- [About this task]:
Would you please transcribe, exactly as written, the lines of the entries below starting at the one that holds "- data types" and ending at the one that holds "### Application Process", both included?

Records from a data collection

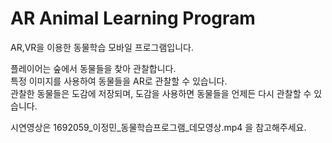 # AR Animal Learning Program

AR,VR을 이용한 동물학습 모바일 프로그램입니다. <p>
플레이어는 숲에서 동물들을 찾아 관찰합니다.<br>
특정 이미지를 사용하여 동물들을 AR로 관찰할 수 있습니다.<br>
관찰한 동물들은 도감에 저장되며, 도감을 사용하면 동물들을 언제든 다시 관찰할 수 있습니다.<p>
시연영상은 1692059_이정민_동물학습프로그램_데모영상.mp4 을 참고해주세요.
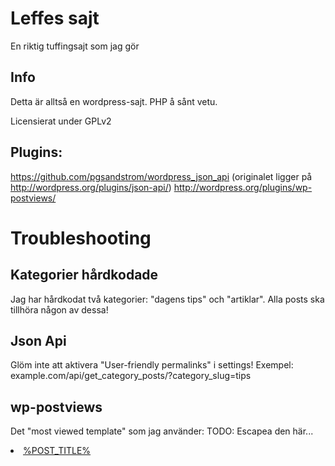 Leffes sajt
===

En riktig tuffingsajt som jag gör 

Info
---------------

Detta är alltså en wordpress-sajt. PHP å sånt vetu.

Licensierat under GPLv2

Plugins:
---------------
https://github.com/pgsandstrom/wordpress_json_api (originalet ligger på http://wordpress.org/plugins/json-api/)
http://wordpress.org/plugins/wp-postviews/

Troubleshooting
===

Kategorier hårdkodade
---
Jag har hårdkodat två kategorier: "dagens tips" och "artiklar". Alla posts ska tillhöra någon av dessa!

Json Api
---
Glöm inte att aktivera "User-friendly permalinks" i settings!
Exempel: example.com/api/get_category_posts/?category_slug=tips

wp-postviews
---
Det "most viewed template" som jag använder:
TODO: Escapea den här...
<li><a href="%POST_URL%"  title="%POST_TITLE%">%POST_TITLE%</a></li>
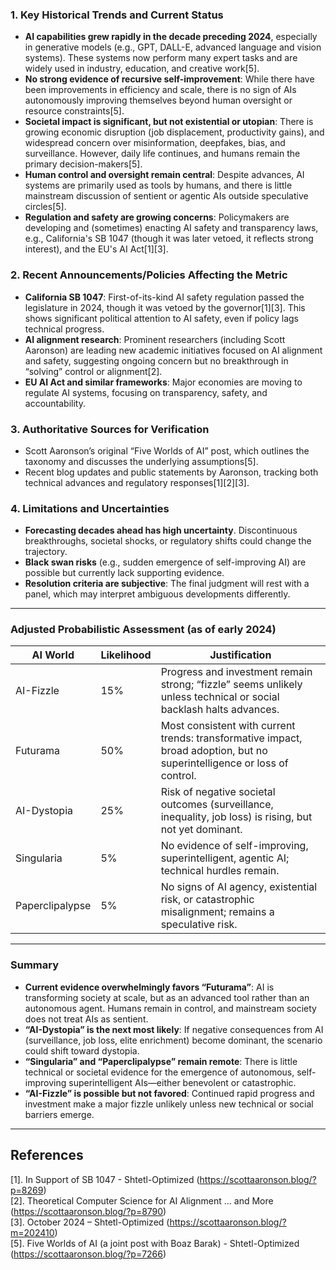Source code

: ### 1. Key Historical Trends and Current Status

- **AI capabilities grew rapidly in the decade preceding 2024**, especially in generative models (e.g., GPT, DALL-E, advanced language and vision systems). These systems now perform many expert tasks and are widely used in industry, education, and creative work[5].
- **No strong evidence of recursive self-improvement**: While there have been improvements in efficiency and scale, there is no sign of AIs autonomously improving themselves beyond human oversight or resource constraints[5].
- **Societal impact is significant, but not existential or utopian**: There is growing economic disruption (job displacement, productivity gains), and widespread concern over misinformation, deepfakes, bias, and surveillance. However, daily life continues, and humans remain the primary decision-makers[5].
- **Human control and oversight remain central**: Despite advances, AI systems are primarily used as tools by humans, and there is little mainstream discussion of sentient or agentic AIs outside speculative circles[5].
- **Regulation and safety are growing concerns**: Policymakers are developing and (sometimes) enacting AI safety and transparency laws, e.g., California's SB 1047 (though it was later vetoed, it reflects strong interest), and the EU's AI Act[1][3].

### 2. Recent Announcements/Policies Affecting the Metric

- **California SB 1047**: First-of-its-kind AI safety regulation passed the legislature in 2024, though it was vetoed by the governor[1][3]. This shows significant political attention to AI safety, even if policy lags technical progress.
- **AI alignment research**: Prominent researchers (including Scott Aaronson) are leading new academic initiatives focused on AI alignment and safety, suggesting ongoing concern but no breakthrough in “solving” control or alignment[2].
- **EU AI Act and similar frameworks**: Major economies are moving to regulate AI systems, focusing on transparency, safety, and accountability.

### 3. Authoritative Sources for Verification

- Scott Aaronson’s original “Five Worlds of AI” post, which outlines the taxonomy and discusses the underlying assumptions[5].
- Recent blog updates and public statements by Aaronson, tracking both technical advances and regulatory responses[1][2][3].

### 4. Limitations and Uncertainties

- **Forecasting decades ahead has high uncertainty**. Discontinuous breakthroughs, societal shocks, or regulatory shifts could change the trajectory.
- **Black swan risks** (e.g., sudden emergence of self-improving AI) are possible but currently lack supporting evidence.
- **Resolution criteria are subjective**: The final judgment will rest with a panel, which may interpret ambiguous developments differently.

---

### Adjusted Probabilistic Assessment (as of early 2024)

| AI World         | Likelihood | Justification                                                                                      |
|------------------|------------|---------------------------------------------------------------------------------------------------|
| AI-Fizzle        | 15%        | Progress and investment remain strong; “fizzle” seems unlikely unless technical or social backlash halts advances. |
| Futurama         | 50%        | Most consistent with current trends: transformative impact, broad adoption, but no superintelligence or loss of control. |
| AI-Dystopia      | 25%        | Risk of negative societal outcomes (surveillance, inequality, job loss) is rising, but not yet dominant. |
| Singularia       | 5%         | No evidence of self-improving, superintelligent, agentic AI; technical hurdles remain.             |
| Paperclipalypse  | 5%         | No signs of AI agency, existential risk, or catastrophic misalignment; remains a speculative risk.  |

---

### Summary

- **Current evidence overwhelmingly favors “Futurama”**: AI is transforming society at scale, but as an advanced tool rather than an autonomous agent. Humans remain in control, and mainstream society does not treat AIs as sentient.
- **“AI-Dystopia” is the next most likely**: If negative consequences from AI (surveillance, job loss, elite enrichment) become dominant, the scenario could shift toward dystopia.
- **“Singularia” and “Paperclipalypse” remain remote**: There is little technical or societal evidence for the emergence of autonomous, self-improving superintelligent AIs—either benevolent or catastrophic.
- **“AI-Fizzle” is possible but not favored**: Continued rapid progress and investment make a major fizzle unlikely unless new technical or social barriers emerge.

---

## References

[1]. In Support of SB 1047 - Shtetl-Optimized (https://scottaaronson.blog/?p=8269)  
[2]. Theoretical Computer Science for AI Alignment … and More (https://scottaaronson.blog/?p=8790)  
[3]. October 2024 – Shtetl-Optimized (https://scottaaronson.blog/?m=202410)  
[5]. Five Worlds of AI (a joint post with Boaz Barak) - Shtetl-Optimized (https://scottaaronson.blog/?p=7266)
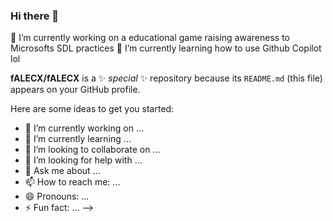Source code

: ### Hi there 👋
🔭 I’m currently working on a educational game raising awareness to Microsofts SDL practices
🌱 I’m currently learning how to use Github Copilot lol


**fALECX/fALECX** is a ✨ _special_ ✨ repository because its `README.md` (this file) appears on your GitHub profile.

Here are some ideas to get you started:

- 🔭 I’m currently working on ...
- 🌱 I’m currently learning ...
- 👯 I’m looking to collaborate on ...
- 🤔 I’m looking for help with ...
- 💬 Ask me about ...
- 📫 How to reach me: ...
- 😄 Pronouns: ...
- ⚡ Fun fact: ...
-->
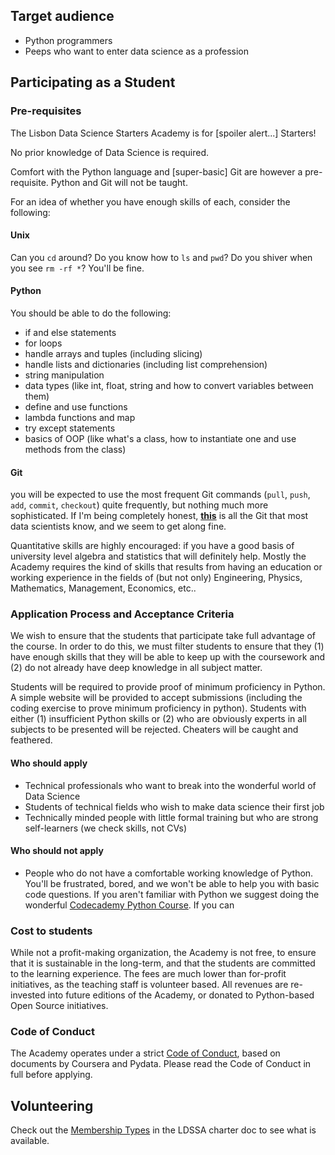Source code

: ## Target audience

- Python programmers 
- Peeps who want to enter data science as a profession 

## Participating as a Student 

### Pre-requisites 
The Lisbon Data Science Starters Academy is for [spoiler alert...] Starters! 

No prior knowledge of Data Science is required. 

Comfort with the Python language and [super-basic] Git are however a pre-requisite.  Python and Git will not be taught. 

For an idea of whether you have enough skills of each, consider the following: 
#### Unix

Can you `cd` around? Do you know how to `ls` and `pwd`? Do you shiver when you see `rm -rf *`? You'll be fine. 

#### Python

You should be able to do the following: 

- if and else statements
- for loops
- handle arrays and tuples (including slicing)
- handle lists and dictionaries (including list comprehension)
- string manipulation
- data types (like int, float, string and how to convert variables between them)
- define and use functions
- lambda functions and map
- try except statements
- basics of OOP (like what's a class, how to instantiate one and use methods from the class)

#### Git

you will be expected to use the most frequent Git commands (`pull`, `push`, `add`, `commit`, `checkout`) quite frequently, but nothing much more sophisticated. If I'm being completely honest, [**this**](https://imgs.xkcd.com/comics/git.png) is all the Git that most data scientists know, and we seem to get along fine. 

Quantitative skills are highly encouraged: if you have a good basis of university level algebra and statistics that will definitely help. Mostly the Academy requires the kind of skills that results from having an education or working experience in the fields of (but not only) Engineering, Physics, Mathematics, Management, Economics, etc.. 

### Application Process and Acceptance Criteria
We wish to ensure that the students that participate take full advantage of the course. In order to do this, we must filter students to ensure that they (1) have enough skills that they will be able to keep up with the coursework and (2) do not already have deep knowledge in all subject matter. 

Students will be required to provide proof of minimum proficiency in Python. A simple website will be provided to accept submissions (including the coding exercise to prove minimum proficiency in python). Students with either (1) insufficient Python skills or (2) who are obviously experts in all subjects to be presented will be rejected. Cheaters will be caught and feathered. 

#### Who should apply

* Technical professionals who want to break into the wonderful world of Data Science 
* Students of technical fields who wish to make data science their first job 
* Technically minded people with little formal training but who are strong self-learners (we check skills, not CVs)

#### Who should **not** apply

* People who do not have a comfortable working knowledge of Python. You'll be frustrated, bored, and we won't be able to help you with basic code questions. If you aren't familiar with Python we suggest doing the wonderful [Codecademy Python Course](https://www.codecademy.com/learn/learn-python). If you can  

### Cost to students  

While not a profit-making organization, the Academy is not free, to ensure that it is sustainable in the long-term, and that the students are committed to the learning experience. The fees are much lower than for-profit initiatives, as the teaching staff is volunteer based. All revenues are re-invested into future editions of the Academy, or donated to Python-based Open Source initiatives. 

### Code of Conduct  

The Academy operates under a strict [Code of Conduct](pages/Code-of-Conduct), based on documents by Coursera and Pydata. Please read the Code of Conduct in full before applying. 

## Volunteering

Check out the [Membership Types](https://docs.google.com/document/d/1kQSYyhxYkYIxTXOb2PbQF8qZfGikFzy_nypathWPJ5E/edit?usp=sharing) in the LDSSA charter doc to see what is available.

- [Answer]:
- data types (like int, float, string and how to convert variables between them)
- define and use functions
- lambda functions and map
- try except statements
- basics of OOP (like what's a class, how to instantiate one and use methods from the class)

#### Git

you will be expected to use the most frequent Git commands (`pull`, `push`, `add`, `commit`, `checkout`) quite frequently, but nothing much more sophisticated. If I'm being completely honest, [**this**](https://imgs.xkcd.com/comics/git.png) is all the Git that most data scientists know, and we seem to get along fine. 

Quantitative skills are highly encouraged: if you have a good basis of university level algebra and statistics that will definitely help. Mostly the Academy requires the kind of skills that results from having an education or working experience in the fields of (but not only) Engineering, Physics, Mathematics, Management, Economics, etc.. 

### Application Process and Acceptance Criteria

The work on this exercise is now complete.